What to produce »
Each line below with the string "informatie" should be copied.

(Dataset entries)
━━━━━━━━━━━━━━━━━━━━

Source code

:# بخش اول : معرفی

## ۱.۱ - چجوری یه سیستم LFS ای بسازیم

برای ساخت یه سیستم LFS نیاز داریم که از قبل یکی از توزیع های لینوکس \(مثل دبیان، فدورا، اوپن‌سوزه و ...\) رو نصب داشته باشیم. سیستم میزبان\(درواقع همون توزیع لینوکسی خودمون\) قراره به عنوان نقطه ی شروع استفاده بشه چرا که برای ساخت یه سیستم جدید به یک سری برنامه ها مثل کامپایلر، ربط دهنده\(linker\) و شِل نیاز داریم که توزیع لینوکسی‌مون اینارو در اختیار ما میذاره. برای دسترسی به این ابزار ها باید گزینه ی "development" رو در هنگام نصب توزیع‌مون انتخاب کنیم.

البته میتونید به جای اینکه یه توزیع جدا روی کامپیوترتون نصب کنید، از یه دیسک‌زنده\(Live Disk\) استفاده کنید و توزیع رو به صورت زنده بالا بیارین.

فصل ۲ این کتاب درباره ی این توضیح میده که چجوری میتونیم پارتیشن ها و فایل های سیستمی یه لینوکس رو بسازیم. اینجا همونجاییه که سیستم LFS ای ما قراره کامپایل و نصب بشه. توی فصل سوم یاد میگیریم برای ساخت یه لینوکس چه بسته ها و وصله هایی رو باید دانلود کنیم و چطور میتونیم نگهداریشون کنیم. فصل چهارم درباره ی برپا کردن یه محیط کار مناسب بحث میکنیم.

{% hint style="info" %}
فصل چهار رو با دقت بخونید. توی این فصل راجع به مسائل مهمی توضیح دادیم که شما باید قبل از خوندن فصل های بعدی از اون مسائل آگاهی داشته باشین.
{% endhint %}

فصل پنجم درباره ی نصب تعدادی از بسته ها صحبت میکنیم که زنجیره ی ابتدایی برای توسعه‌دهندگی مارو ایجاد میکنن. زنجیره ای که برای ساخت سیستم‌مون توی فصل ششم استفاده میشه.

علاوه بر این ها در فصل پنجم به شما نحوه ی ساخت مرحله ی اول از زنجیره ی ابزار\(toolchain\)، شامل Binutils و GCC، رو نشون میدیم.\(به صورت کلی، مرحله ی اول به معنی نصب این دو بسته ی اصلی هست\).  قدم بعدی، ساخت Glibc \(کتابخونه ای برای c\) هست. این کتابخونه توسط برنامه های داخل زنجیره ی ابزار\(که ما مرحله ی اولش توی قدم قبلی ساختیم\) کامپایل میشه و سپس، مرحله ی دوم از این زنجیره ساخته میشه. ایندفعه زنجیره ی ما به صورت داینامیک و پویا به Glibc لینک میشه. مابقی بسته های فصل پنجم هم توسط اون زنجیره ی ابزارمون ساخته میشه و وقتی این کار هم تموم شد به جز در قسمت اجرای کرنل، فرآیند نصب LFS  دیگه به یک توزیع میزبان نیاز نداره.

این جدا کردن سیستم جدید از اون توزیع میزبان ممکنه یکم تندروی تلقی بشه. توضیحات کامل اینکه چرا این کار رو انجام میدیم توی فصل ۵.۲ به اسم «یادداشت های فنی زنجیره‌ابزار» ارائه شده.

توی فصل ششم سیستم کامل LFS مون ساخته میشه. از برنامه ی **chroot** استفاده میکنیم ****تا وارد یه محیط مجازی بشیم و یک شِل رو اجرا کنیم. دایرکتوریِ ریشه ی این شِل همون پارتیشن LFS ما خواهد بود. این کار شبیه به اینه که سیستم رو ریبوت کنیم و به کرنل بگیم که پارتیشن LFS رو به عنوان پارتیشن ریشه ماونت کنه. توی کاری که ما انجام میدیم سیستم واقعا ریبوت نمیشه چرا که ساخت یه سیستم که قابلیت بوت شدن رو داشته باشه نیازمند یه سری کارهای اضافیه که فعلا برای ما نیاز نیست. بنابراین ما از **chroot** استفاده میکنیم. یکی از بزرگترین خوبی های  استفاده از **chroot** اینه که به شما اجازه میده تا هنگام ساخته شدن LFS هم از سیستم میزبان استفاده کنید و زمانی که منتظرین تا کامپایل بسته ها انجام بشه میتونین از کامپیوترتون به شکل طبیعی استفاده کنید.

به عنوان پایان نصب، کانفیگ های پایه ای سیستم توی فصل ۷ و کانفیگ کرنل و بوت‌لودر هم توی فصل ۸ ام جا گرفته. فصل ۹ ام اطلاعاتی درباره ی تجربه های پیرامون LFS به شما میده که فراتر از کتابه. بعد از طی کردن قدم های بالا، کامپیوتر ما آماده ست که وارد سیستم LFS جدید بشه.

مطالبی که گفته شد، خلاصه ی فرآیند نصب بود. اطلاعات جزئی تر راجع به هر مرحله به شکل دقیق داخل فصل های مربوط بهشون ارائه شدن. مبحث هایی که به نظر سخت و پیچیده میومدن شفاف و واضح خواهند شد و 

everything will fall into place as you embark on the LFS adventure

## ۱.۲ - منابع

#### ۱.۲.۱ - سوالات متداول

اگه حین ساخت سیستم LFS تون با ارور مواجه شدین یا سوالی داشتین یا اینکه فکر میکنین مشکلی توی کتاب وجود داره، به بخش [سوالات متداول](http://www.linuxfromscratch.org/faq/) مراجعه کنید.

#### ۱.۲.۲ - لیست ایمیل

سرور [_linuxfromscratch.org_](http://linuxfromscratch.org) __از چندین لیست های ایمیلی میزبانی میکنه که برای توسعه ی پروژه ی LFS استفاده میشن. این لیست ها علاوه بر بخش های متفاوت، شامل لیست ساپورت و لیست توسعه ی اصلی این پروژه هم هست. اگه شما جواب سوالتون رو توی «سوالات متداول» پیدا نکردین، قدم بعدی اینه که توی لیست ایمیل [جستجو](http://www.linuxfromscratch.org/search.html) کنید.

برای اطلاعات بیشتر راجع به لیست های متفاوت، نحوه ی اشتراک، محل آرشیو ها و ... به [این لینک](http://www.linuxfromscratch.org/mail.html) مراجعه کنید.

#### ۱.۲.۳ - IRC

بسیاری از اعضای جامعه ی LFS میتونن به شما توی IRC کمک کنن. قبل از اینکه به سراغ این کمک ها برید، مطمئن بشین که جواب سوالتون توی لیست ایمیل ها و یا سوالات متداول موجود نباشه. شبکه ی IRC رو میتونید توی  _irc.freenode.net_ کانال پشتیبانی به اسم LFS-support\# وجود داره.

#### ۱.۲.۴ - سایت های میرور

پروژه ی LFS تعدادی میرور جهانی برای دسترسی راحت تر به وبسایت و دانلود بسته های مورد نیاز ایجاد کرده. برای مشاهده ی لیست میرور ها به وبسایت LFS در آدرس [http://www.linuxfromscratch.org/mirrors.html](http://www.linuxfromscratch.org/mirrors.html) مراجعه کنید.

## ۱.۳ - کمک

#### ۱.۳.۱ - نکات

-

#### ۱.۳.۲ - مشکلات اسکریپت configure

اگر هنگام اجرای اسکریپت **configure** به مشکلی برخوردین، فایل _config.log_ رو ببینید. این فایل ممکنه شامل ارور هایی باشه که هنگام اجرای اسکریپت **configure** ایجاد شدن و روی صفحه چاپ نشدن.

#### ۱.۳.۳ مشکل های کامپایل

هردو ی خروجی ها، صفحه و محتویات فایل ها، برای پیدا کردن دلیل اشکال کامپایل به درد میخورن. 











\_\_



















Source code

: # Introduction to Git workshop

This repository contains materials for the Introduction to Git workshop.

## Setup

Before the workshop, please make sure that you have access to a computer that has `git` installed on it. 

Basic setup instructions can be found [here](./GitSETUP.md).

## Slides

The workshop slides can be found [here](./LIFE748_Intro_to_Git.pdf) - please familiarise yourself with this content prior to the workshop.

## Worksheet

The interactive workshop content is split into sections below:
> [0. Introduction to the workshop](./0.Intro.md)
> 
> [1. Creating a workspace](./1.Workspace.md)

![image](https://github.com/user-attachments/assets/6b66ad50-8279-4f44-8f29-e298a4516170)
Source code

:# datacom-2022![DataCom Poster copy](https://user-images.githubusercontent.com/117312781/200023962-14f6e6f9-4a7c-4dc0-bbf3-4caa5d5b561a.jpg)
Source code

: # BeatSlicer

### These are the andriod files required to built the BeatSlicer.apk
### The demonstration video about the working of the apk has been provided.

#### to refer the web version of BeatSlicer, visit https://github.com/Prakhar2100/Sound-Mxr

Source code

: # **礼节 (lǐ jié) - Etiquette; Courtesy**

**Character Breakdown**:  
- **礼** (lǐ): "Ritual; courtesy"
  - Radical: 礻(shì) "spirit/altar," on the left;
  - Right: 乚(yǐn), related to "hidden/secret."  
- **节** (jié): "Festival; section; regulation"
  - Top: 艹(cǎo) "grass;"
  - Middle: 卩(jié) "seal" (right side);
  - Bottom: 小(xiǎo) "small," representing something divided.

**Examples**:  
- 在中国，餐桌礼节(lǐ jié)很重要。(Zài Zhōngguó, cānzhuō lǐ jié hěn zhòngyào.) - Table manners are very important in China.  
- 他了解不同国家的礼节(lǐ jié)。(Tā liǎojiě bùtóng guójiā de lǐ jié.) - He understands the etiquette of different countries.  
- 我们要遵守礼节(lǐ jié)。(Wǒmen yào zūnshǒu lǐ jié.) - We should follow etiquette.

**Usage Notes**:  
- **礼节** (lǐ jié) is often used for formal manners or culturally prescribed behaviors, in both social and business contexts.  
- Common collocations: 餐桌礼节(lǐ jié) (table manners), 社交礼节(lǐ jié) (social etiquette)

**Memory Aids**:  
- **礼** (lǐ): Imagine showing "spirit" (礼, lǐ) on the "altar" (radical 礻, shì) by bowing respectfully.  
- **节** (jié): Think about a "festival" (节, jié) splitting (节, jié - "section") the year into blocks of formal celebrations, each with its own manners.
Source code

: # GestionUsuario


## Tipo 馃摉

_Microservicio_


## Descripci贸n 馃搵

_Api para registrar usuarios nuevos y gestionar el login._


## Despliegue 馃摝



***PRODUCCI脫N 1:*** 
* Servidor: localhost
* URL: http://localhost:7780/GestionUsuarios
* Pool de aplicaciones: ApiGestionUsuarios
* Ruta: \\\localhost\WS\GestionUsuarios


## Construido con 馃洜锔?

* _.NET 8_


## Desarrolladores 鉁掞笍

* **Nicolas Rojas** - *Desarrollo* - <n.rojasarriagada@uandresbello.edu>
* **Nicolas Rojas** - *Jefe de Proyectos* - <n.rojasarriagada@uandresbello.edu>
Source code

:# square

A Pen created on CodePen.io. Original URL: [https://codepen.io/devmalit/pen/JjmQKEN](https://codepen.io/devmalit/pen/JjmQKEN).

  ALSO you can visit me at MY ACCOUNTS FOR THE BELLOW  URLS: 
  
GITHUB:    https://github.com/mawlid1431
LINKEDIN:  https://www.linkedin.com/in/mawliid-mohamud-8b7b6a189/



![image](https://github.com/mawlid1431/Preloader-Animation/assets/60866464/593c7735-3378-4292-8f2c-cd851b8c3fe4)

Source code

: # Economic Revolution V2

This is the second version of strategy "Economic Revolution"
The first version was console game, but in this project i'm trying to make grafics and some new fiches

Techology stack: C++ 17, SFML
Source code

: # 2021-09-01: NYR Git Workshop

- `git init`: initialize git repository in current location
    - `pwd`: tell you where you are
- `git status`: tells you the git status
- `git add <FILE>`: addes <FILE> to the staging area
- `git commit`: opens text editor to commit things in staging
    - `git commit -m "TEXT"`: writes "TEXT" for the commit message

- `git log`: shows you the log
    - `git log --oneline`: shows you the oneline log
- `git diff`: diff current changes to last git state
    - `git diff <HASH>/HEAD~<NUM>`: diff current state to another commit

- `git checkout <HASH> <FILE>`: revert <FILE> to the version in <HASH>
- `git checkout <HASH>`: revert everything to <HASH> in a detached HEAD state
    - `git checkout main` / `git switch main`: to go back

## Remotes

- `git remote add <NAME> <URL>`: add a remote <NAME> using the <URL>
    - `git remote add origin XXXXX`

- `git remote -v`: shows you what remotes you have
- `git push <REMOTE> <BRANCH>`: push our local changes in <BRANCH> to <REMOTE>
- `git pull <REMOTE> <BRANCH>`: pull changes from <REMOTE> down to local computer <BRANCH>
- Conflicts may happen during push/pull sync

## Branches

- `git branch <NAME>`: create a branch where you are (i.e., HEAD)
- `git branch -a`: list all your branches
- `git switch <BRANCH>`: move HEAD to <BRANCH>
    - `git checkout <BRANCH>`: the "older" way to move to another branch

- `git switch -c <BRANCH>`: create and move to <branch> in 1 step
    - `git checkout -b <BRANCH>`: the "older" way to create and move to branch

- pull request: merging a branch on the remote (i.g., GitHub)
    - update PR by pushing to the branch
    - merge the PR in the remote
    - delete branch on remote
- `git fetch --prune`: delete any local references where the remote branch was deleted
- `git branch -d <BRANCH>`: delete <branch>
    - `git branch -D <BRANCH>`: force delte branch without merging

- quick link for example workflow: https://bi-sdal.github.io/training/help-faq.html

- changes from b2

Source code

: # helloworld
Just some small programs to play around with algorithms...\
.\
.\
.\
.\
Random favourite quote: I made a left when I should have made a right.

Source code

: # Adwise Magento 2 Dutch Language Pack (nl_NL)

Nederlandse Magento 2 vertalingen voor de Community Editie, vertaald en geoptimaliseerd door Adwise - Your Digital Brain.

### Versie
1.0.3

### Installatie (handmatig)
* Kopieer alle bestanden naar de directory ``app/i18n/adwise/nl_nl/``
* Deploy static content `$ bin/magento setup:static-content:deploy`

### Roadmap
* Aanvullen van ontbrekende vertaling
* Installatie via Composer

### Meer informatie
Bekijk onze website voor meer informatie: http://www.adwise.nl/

━━━━━━━━━━━━━━━━━━━━

Response to the task »
### Meer informatie
Bekijk onze website voor meer informatie: http://www.adwise.nl/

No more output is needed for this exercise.